To improve performance while preserving accuracy, this data is typically precomputed and stored in multidimensional lookup tables, which is an established practice.

If performance were not a constraint, one could utilise this precomputed data directly to render scenes with atmospheres. Such an approach would involve:
- Reading spectral data,
- Calculating spectral radiance at the observer,
- Integrating over the sensor’s spectral bandwidth.
However, executing this for every pixel in every frame would severely compromise real-time performance, making it unsuitable for practical applications. Thus, although such a method would produce realistic scenes, it fails to meet real-time performance requirements and is therefore not fit for purpose. We must therefore find ways to compress this data into forms suitable for GPU processing. One approach involves approximating spectral components with in-band values.

In-band values for path radiance are obtained by integrating the spectral path radiance over the camera’s response function.

This process is repeated across all spectral data points, reducing the dimensionality and enabling storage in 2D lookup textures usable by the GPU for real-time rendering. While this technique preserves accuracy for path radiance, certain performance considerations arise that warrant further discussion.

For transmission, the calculation is more complex since transmission depends on the source radiance.

However, when modeling the atmosphere alone, no source is present. Thus, an approximation without a source is used to derive in-band transmittance values.

These in-band values are then mapped to texture entries for real-time GPU usage.

This method achieves real-time performance but raises questions regarding accuracy.

To evaluate the impact of this approximation, we compare the final radiance obtained using the exact spectral transmittance against that derived using the approximate transmittance. We conducted this comparison for sources of varying temperatures and plotted the resulting percentage error. Results indicate that for low-temperature sources, the error is relatively high.
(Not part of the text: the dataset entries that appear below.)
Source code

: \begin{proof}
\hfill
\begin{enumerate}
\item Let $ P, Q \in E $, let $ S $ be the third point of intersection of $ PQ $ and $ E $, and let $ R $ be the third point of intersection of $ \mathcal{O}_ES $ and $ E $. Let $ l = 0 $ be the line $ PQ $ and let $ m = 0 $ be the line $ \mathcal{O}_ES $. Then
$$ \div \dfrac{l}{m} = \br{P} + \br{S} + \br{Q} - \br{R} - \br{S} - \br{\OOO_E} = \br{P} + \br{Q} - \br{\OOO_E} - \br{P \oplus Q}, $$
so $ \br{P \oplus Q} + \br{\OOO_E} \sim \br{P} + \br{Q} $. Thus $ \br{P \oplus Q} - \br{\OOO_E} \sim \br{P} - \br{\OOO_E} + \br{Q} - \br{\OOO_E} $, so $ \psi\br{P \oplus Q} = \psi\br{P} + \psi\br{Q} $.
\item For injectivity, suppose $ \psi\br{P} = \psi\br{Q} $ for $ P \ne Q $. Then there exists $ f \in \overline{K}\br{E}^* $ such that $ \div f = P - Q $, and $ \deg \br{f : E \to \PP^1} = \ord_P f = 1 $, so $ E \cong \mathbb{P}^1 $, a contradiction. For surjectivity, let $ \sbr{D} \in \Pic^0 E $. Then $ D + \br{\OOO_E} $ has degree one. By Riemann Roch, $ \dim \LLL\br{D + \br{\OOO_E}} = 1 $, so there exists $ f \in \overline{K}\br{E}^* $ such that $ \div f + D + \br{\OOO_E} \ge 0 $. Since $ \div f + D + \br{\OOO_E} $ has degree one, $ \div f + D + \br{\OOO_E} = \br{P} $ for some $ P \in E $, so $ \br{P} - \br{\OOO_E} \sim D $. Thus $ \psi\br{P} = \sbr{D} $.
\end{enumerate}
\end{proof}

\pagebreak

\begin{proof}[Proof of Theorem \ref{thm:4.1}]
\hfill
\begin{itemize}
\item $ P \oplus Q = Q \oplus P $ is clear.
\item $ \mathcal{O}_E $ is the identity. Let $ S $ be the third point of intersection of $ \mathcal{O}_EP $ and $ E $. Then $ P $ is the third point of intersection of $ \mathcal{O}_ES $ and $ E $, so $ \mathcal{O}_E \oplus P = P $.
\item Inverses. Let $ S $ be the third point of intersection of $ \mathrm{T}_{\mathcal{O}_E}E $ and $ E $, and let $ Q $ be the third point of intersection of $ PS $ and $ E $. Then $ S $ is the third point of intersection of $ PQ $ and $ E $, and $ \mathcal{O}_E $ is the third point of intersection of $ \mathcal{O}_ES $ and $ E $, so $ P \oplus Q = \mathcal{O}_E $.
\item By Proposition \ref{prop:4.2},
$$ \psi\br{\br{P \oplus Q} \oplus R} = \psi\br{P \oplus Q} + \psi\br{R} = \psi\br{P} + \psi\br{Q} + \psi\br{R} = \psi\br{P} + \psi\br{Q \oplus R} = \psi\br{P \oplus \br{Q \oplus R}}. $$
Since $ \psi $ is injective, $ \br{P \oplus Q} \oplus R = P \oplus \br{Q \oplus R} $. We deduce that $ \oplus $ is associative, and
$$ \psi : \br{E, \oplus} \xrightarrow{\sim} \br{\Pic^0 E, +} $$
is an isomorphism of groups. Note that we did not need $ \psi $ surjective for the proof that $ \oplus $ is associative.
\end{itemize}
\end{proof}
However, for temperatures exceeding 350K (~77°C), the error drops below 10%, and for temperatures above 500K, it remains under 5%. So, is a 10% error acceptable? To assess this, let us consider a 10% error in transmittance.

Consider a waterfall captured with a standard visible camera.
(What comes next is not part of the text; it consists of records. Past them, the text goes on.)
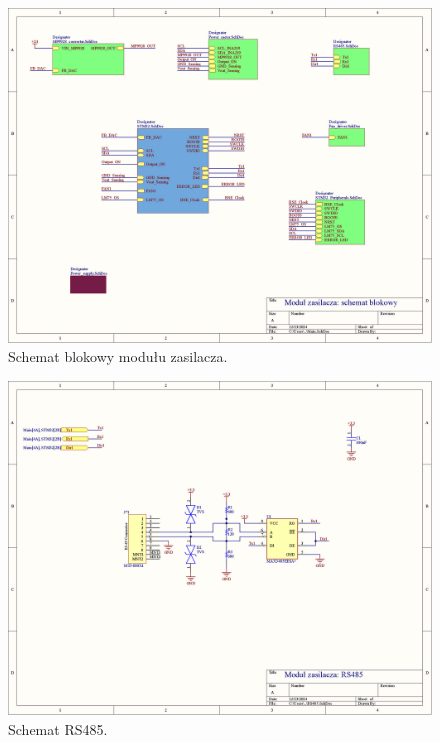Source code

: \begin{figure}
    \begin{center}
        \includegraphics[width = 21cm]{zalaczniki/zasilacz/Zasilacz_regulowany_Strona_01.jpg}
        \caption{Schemat blokowy modułu zasilacza.}
    \end{center}
\end{figure}

\begin{figure}
    \begin{center}
        \includegraphics[width = 21cm]{zalaczniki/zasilacz/Zasilacz_regulowany_Strona_02.jpg}
        \caption{Schemat RS485.}
    \end{center}
\end{figure}

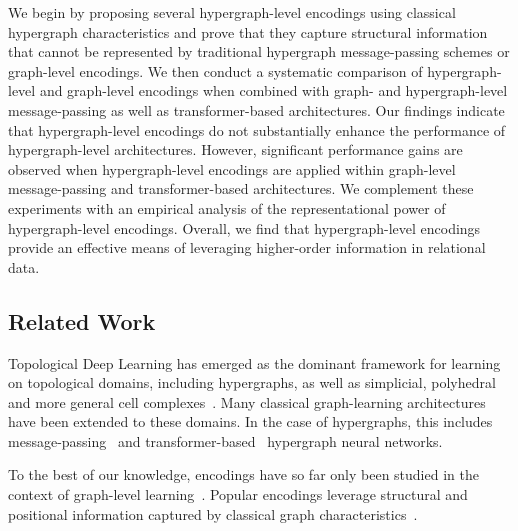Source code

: We begin by proposing several hypergraph-level encodings using classical hypergraph characteristics and prove that they capture structural information that cannot be represented by traditional hypergraph message-passing schemes or graph-level encodings. We then conduct a systematic comparison of hypergraph-level and graph-level encodings when combined with graph- and hypergraph-level message-passing as well as transformer-based architectures. Our findings indicate that hypergraph-level encodings do not substantially enhance the performance of hypergraph-level architectures. However, significant performance gains are observed when hypergraph-level encodings are applied within graph-level message-passing and transformer-based architectures. 
We complement these experiments with an empirical analysis of the representational power of hypergraph-level encodings. 
Overall, we find that hypergraph-level encodings provide an effective means of leveraging higher-order information in relational data. 

\subsection{Related Work}
Topological Deep Learning has emerged as the dominant framework for learning on topological domains, including hypergraphs, as well as simplicial, polyhedral and more general cell complexes~\citep{hajij2022higher,hajij2024topox,papillon2023architectures}. Many classical graph-learning architectures have been extended to these domains. In the case of hypergraphs, this includes message-passing~\citep{huang2021unignn} and transformer-based~\citep{liu2024hypergraph} hypergraph neural networks. 

To the best of our knowledge, encodings have so far only been studied in the context of graph-level learning~\citep{dwivedi2023benchmarking}. Popular encodings leverage structural and positional information captured by classical graph characteristics~\citep{rampavsek2022recipe,kreuzer2021rethinking,cai2018simple,zhao2021stars,fesser2023effective,bouritsas2022improving}.



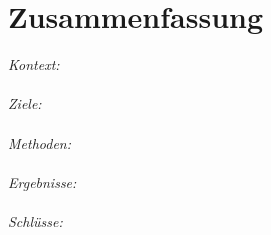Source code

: \cleardoublepage\chapter*{Zusammenfassung}

\thispagestyle{NoHeader}

\textit{Kontext:}
\\ \ \\

\textit{Ziele:}
\\ \ \\

\textit{Methoden:}
\\ \ \\

\textit{Ergebnisse:}
\\ \ \\

\textit{Schlüsse:}
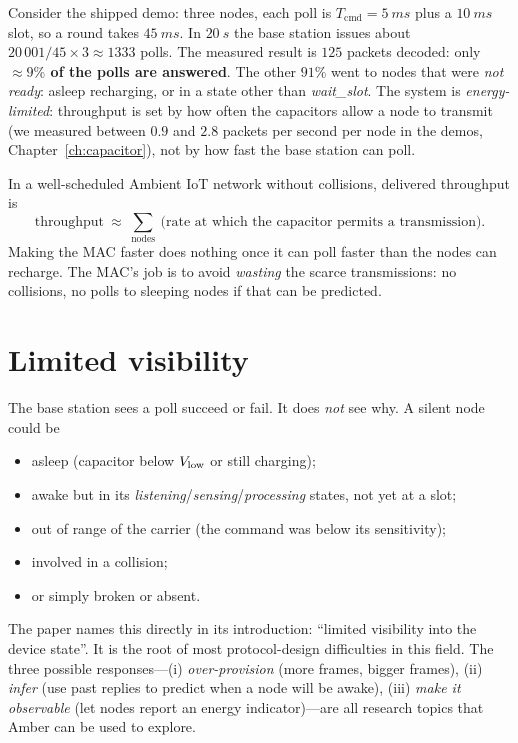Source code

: Consider the shipped  demo: three nodes, each poll is $T_{\mathrm{cmd}}=\SI{5}{ms}$ plus a $\SI{10}{ms}$ slot, so a round takes $\SI{45}{ms}$. In $\SI{20}{s}$ the base station issues about $20\,001/45\times3\approx1333$ polls. The measured result is $125$ packets decoded: only \textbf{$\approx9\%$ of the polls are answered}. The other $91\%$ went to nodes that were \emph{not ready}: asleep recharging, or in a state other than \emph{wait\_slot}. The system is \emph{energy-limited}: throughput is set by how often the capacitors allow a node to transmit (we measured between $0.9$ and $2.8$ packets per second per node in the demos, Chapter~\ref{ch:capacitor}), not by how fast the base station can poll.

\begin{keyidea}
In a well-scheduled Ambient IoT network without collisions, delivered throughput is
\[
 \text{throughput}\ \approx\ \sum_{\text{nodes}}\ \text{(rate at which the capacitor permits a transmission)}.
\]
Making the MAC faster does nothing once it can poll faster than the nodes can recharge. The MAC's job is to avoid \emph{wasting} the scarce transmissions: no collisions, no polls to sleeping nodes if that can be predicted.
\end{keyidea}

\section{Limited visibility}
\label{sec:visibility}

The base station sees a poll succeed or fail. It does \emph{not} see why. A silent node could be
\begin{itemize}
 \item asleep (capacitor below $\Vlow$ or still charging);
 \item awake but in its \emph{listening}/\emph{sensing}/\emph{processing} states, not yet at a slot;
 \item out of range of the carrier (the command was below its sensitivity);
 \item involved in a collision;
 \item or simply broken or absent.
\end{itemize}
The paper names this directly in its introduction: ``limited visibility into the device state''. It is the root of most protocol-design difficulties in this field.
The three possible responses---(i) \emph{over-provision} (more frames, bigger frames), (ii) \emph{infer} (use past replies to predict when a node will be awake), (iii) \emph{make it observable} (let nodes report an energy indicator)---are all research topics that Amber can be used to explore.

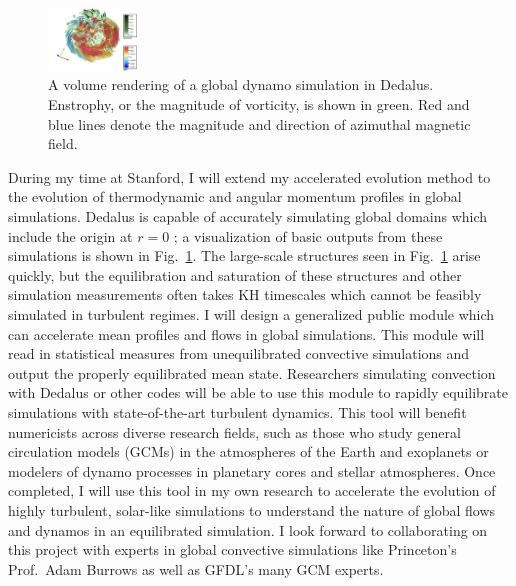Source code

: \documentclass[aps, pre, onecolumn, nofootinbib, notitlepage, groupedaddress, amsfonts, amssymb, amsmath]{revtex4-1}
\begin{document}
\begin{figure}
	\begin{center}
	\vspace{-10pt}
    \includegraphics[width=0.21\textwidth]{./figs/mdwarf.png}
	\vspace{-16pt}
	\end{center}
    \caption{A volume rendering of a global dynamo simulation in Dedalus.
	Enstrophy, or the magnitude of vorticity, is shown in green.
	Red and blue lines denote the magnitude and direction of azimuthal magnetic field.
	\label{fig:mdwarf} }
\end{figure}
During my time at Stanford, I will extend my accelerated evolution method \citep{anders&all2018} to the evolution of thermodynamic and angular momentum profiles in global simulations.
Dedalus is capable of accurately simulating global domains which include the origin at $r = 0$ \citep{lecoanet&all2019}; a visualization of basic outputs from these simulations is shown in Fig.~\ref{fig:mdwarf}.
The large-scale structures seen in Fig.~\ref{fig:mdwarf} arise quickly, but the equilibration and saturation of these structures and other simulation measurements often takes KH timescales which cannot be feasibly simulated in turbulent regimes.
I will design a generalized public module which can accelerate mean profiles and flows in global simulations.
This module will read in statistical measures from unequilibrated convective simulations and output the properly equilibrated mean state.
Researchers simulating convection with Dedalus or other codes will be able to use this module to rapidly equilibrate simulations with state-of-the-art turbulent dynamics.
This tool will benefit numericists across diverse research fields, such as those who study general circulation models (GCMs) in the atmospheres of the Earth and exoplanets or modelers of dynamo processes in planetary cores and stellar atmospheres.
Once completed, I will use this tool in my own research to accelerate the evolution of highly turbulent, solar-like simulations to understand the nature of global flows and dynamos in an equilibrated simulation.
I look forward to collaborating on this project with experts in global convective simulations like Princeton's Prof.~Adam Burrows as well as GFDL's many GCM experts.
\end{document}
And the same scene captured in infrared, showing rock surfaces reflecting significant radiance and cooler water with minimal emission. Now we apply a 10% error to objects below approximately 13°C to visualise the impact, shown in the middle image. Does the resulting image appear significantly different or unrealistic? To provide context, a 50% error shown in the right image produces a clearly distorted result, confirming that a 10% error is imperceptible in most cases. Therefore, while a 50% error compromises realism, a 10% or even 5% error remains acceptable.
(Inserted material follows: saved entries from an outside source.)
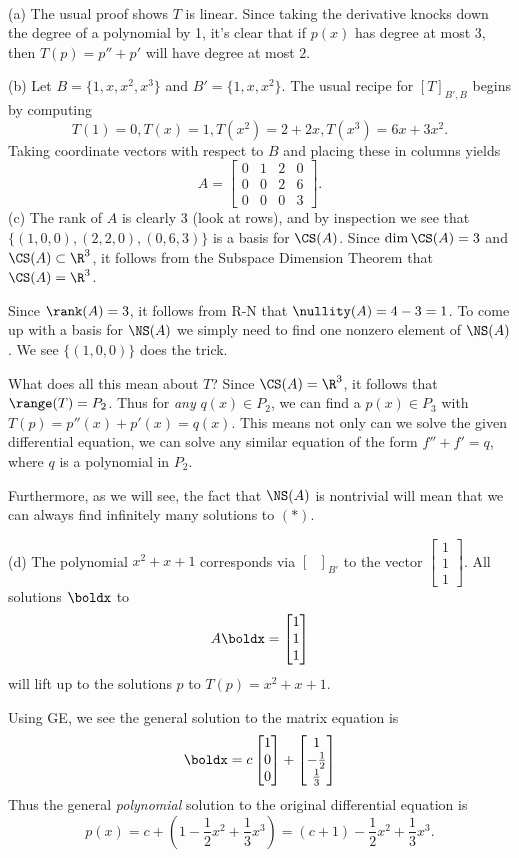 \begin{solution}
\ \\(a) The usual proof shows $T$ is linear. Since taking the derivative knocks down the degree of a polynomial by 1, it's clear that if $p(x)$ has degree at most $3$, then $T(p)=p''+p'$ will have degree at most $2$.

(b) Let $B=\{1,x,x^2,x^3\}$ and $B'=\{1, x, x^2\}$. The usual recipe for $[T]_{B',B}$ begins by computing 
\[
T(1)=0, T(x)=1, T(x^2)=2+2x, T(x^3)=6x+3x^2.
\] 
Taking coordinate vectors with respect to $B$ and placing these in columns yields 
\[
A=\begin{bmatrix}
0&1&2&0\\
0&0&2&6\\
0&0&0&3
\end{bmatrix}.
\]
(c) The rank of $A$ is clearly 3 (look at rows), and by inspection we see that $\{(1,0,0), (2,2,0), (0,6,3)\}$ is a basis for $\CS(A)$. Since $\dim\CS(A)=3$ and $\CS(A)\subset\R^3$, it follows from the Subspace Dimension Theorem that $\CS(A)=\R^3$.

Since $\rank(A)=3$, it follows from R-N that $\nullity(A)=4-3=1$. To come up with a basis for $\NS(A)$ we simply need to find one nonzero element of $\NS(A)$. We see $\{(1,0,0)\}$ does the trick. 

What does all this mean about $T$? Since $\CS(A)=\R^3$, it follows that $\range(T)=P_2$. Thus for {\em any} $q(x)\in P_2$, we can find a $p(x)\in P_3$ with $T(p)=p''(x)+p'(x)=q(x)$. This means not only can we solve the given differential equation, we can solve any similar equation of the form $f''+f'=q$, where $q$ is a polynomial in $P_2$.  

Furthermore, as we will see, the fact that $\NS(A)$ is nontrivial will mean that we can always find infinitely many solutions to $(*)$. 

(d) The polynomial $x^2+x+1$ corresponds via $[\hspace{8pt}]_{B'}$ to the vector $\begin{bmatrix}1\\ 1\\ 1\end{bmatrix}$. All solutions $\boldx$ to
\[
A\boldx=\begin{bmatrix}1\\ 1\\ 1\end{bmatrix}
\] 
will lift up to the solutions $p$ to $T(p)=x^2+x+1$. 

Using GE, we see the general solution to the matrix equation is 
\[
\boldx=c\begin{bmatrix}1 \\ 0 \\ 0 \end{bmatrix}+\begin{bmatrix}1\\-\frac{1}{2}\\ \frac{1}{3} \end{bmatrix}
\]
Thus the general {\em polynomial} solution to the original differential equation is 
\[
p(x)=c+(1-\frac{1}{2}x^2+\frac{1}{3}x^3)=(c+1)-\frac{1}{2}x^2+\frac{1}{3}x^3.
\]

\end{solution}
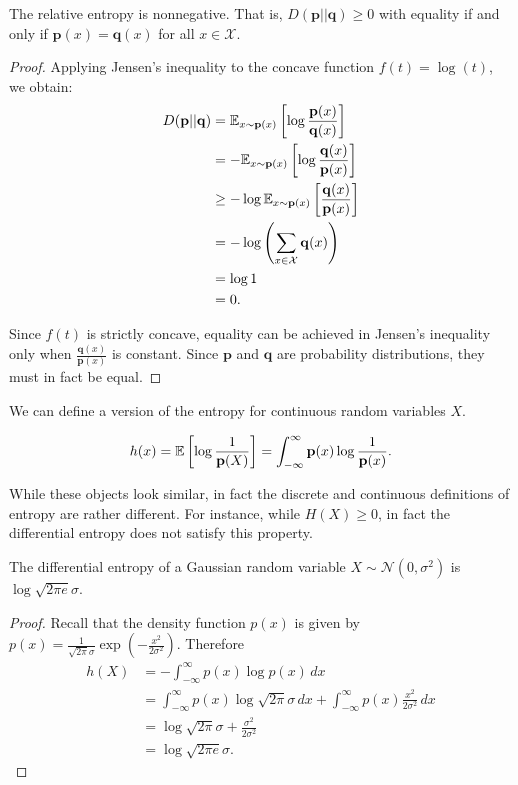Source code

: \documentclass[13pt]{article}
\newcommand{\p}{\mathbf{p}}
\newcommand{\q}{\mathbf{q}}
\newcommand{\N}{\mathcal{N}}
\begin{document}
\begin{lemma}
  The relative entropy is nonnegative.  That is, $D(\p || \q) \geq 0$ with equality if and only if $\p(x) = \q(x)$ for all $x \in \mathcal{X}$.
\end{lemma}

\begin{proof}
  Applying Jensen's inequality to the concave function $f(t) = \log(t)$, we obtain:
  \begin{align*}
    D(\p || \q) &= \EE_{x \sim \p(x)} \left[ \log \frac{\p(x)}{\q(x)} \right] \\
    &=  - \EE_{x \sim \p(x)} \left[ \log \frac{\q(x)}{\p(x)} \right] \\
    &\geq - \log \EE_{x \sim \p(x)} \left[ \frac{\q(x)}{\p(x)} \right] \\
    &= - \log \left( \sum_{x \in \mathcal{X}} \q(x) \right) \\
    &= \log 1 \\
    &= 0.
  \end{align*}

  Since $f(t)$ is strictly concave, equality can be achieved in Jensen's inequality only when $\frac{\q(x)}{\p(x)}$ is constant.  Since $\p$ and $\q$ are probability distributions, they must in fact be equal.
\end{proof}

We can define a version of the entropy for continuous random variables $X$. \\

\begin{definition}
\begin{align*}
  h(x) = \EE \left[ \log \frac{1}{\p(X)} \right] = \int_{-\infty}^{\infty} \p(x) \log \frac{1}{\p(x)}.
\end{align*}
\end{definition}

While these objects look similar, in fact the discrete and continuous definitions of entropy are rather different.  For instance, while $H(X) \geq 0$, in fact the differential entropy does not satisfy this property. \\

\begin{prop}
  The differential entropy of a Gaussian random variable $X \sim \N(0, \sigma^2)$ is $\log \sqrt{2 \pi e} \sigma$. \\
\end{prop}

\begin{proof} 
  Recall that the density function $p(x)$ is given by $p(x) = \frac{1}{\sqrt{2 \pi } \sigma} \exp \left( - \frac{x^2}{2 \sigma^2} \right)$.  Therefore
  \begin{align*}
    h(X) &= - \int_{-\infty}^{\infty} p(x) \log p(x) \, dx \\
    &= \int_{-\infty}^{\infty} p(x) \log \sqrt{2 \pi} \sigma \, dx + \int_{- \infty}^{\infty} p(x) \frac{x^2}{2 \sigma^2} \, dx \\
    &= \log \sqrt{2 \pi} \sigma + \frac{\sigma^2}{2 \sigma^2} \\
    &= \log \sqrt{2 \pi e} \sigma.
  \end{align*}
\end{proof}
\end{document}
In summary, modeling an accurate multispectral atmosphere in a real-time physics simulation is a complex endeavor, requiring careful handling of spectral radiance and transmittance. This presentation has only touched upon the fundamental aspects.
Despite the challenges, we successfully modeled the thermal component of path radiance accurately without sacrificing performance. However, I noted earlier that this assertion holds primarily for the thermal radiance component. The scattering component introduces additional complexity due to its dependence on azimuthal angle, resulting in increased data volume and a separate set of trade-offs between accuracy and performance. Furthermore, we computed in-band transmittance for the atmosphere, which performs efficiently in real-time and maintains sufficient accuracy for practical use.
Thank you for attending today’s session.